_DATASET RECORDS_.
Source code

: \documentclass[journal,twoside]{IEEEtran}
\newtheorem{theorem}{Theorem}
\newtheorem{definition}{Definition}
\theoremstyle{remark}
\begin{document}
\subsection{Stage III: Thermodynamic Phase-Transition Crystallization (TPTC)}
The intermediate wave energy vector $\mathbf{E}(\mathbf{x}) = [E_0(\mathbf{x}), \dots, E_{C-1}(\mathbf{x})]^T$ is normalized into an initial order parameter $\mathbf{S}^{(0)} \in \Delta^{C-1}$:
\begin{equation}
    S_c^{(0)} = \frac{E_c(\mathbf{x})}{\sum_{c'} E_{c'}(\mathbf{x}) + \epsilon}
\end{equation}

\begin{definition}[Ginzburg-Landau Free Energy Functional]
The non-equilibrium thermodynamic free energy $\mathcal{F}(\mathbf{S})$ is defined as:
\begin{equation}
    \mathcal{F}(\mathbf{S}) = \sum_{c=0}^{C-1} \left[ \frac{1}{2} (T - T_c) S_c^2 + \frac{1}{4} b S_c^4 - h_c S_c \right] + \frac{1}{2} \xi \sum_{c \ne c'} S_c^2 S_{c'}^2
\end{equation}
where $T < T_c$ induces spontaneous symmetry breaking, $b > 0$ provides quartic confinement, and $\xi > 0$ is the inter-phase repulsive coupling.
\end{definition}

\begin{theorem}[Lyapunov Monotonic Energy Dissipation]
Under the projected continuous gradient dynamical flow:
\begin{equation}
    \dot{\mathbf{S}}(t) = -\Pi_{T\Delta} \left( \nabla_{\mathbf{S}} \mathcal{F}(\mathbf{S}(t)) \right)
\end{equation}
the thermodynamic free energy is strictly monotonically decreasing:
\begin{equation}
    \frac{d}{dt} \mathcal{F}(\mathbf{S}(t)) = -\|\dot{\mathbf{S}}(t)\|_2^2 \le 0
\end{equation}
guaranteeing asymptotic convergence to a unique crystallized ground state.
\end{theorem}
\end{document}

---

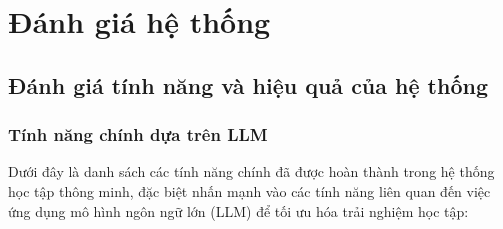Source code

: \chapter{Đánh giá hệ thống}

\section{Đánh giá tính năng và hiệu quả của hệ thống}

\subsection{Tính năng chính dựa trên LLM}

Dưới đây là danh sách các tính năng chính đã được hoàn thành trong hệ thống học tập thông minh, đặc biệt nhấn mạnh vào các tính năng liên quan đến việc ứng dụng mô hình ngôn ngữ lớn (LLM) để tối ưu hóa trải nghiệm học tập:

* * *

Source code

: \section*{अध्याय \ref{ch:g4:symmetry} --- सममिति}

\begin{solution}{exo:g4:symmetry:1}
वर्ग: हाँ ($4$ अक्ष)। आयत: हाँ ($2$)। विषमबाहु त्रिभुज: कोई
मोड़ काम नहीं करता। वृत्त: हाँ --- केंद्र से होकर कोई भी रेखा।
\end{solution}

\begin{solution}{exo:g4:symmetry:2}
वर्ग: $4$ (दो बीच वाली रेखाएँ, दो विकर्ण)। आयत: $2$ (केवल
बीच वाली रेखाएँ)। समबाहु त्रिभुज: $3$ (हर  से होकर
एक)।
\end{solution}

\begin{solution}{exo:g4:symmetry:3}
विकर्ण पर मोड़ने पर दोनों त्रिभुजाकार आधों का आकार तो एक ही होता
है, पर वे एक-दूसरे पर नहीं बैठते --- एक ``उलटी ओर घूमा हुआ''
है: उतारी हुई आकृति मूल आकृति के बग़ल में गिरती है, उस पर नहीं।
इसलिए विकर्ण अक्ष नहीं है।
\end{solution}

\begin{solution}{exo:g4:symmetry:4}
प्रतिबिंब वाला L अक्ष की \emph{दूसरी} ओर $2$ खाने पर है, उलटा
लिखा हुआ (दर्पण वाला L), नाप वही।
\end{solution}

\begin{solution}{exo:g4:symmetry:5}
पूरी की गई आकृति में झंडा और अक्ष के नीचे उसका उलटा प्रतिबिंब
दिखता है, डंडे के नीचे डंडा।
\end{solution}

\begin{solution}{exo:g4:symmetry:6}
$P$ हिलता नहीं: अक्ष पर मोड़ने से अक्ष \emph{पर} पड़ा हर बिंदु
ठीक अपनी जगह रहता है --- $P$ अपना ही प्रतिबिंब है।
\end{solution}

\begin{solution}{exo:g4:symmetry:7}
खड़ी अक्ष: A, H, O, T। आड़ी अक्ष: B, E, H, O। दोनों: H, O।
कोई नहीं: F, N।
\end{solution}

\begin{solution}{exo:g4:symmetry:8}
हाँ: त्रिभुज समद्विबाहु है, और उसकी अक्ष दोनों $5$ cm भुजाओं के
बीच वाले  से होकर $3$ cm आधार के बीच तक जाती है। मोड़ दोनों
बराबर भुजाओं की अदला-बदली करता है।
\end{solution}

_WHAT THE TASK REQUIRES_. From the records above, repeat exactly the lines from the one with "वर्ग: हाँ ($4$" through the one with "प्रतिबिंब वाला L", both included.

_RESULT OF THE EXERCISE_.
वर्ग: हाँ ($4$ अक्ष)। आयत: हाँ ($2$)। विषमबाहु त्रिभुज: कोई
मोड़ काम नहीं करता। वृत्त: हाँ --- केंद्र से होकर कोई भी रेखा।
\end{solution}

\begin{solution}{exo:g4:symmetry:2}
वर्ग: $4$ (दो बीच वाली रेखाएँ, दो विकर्ण)। आयत: $2$ (केवल
बीच वाली रेखाएँ)। समबाहु त्रिभुज: $3$ (हर  से होकर
एक)।
\end{solution}

\begin{solution}{exo:g4:symmetry:3}
विकर्ण पर मोड़ने पर दोनों त्रिभुजाकार आधों का आकार तो एक ही होता
है, पर वे एक-दूसरे पर नहीं बैठते --- एक ``उलटी ओर घूमा हुआ''
है: उतारी हुई आकृति मूल आकृति के बग़ल में गिरती है, उस पर नहीं।
इसलिए विकर्ण अक्ष नहीं है।
\end{solution}

\begin{solution}{exo:g4:symmetry:4}
प्रतिबिंब वाला L अक्ष की \emph{दूसरी} ओर $2$ खाने पर है, उलटा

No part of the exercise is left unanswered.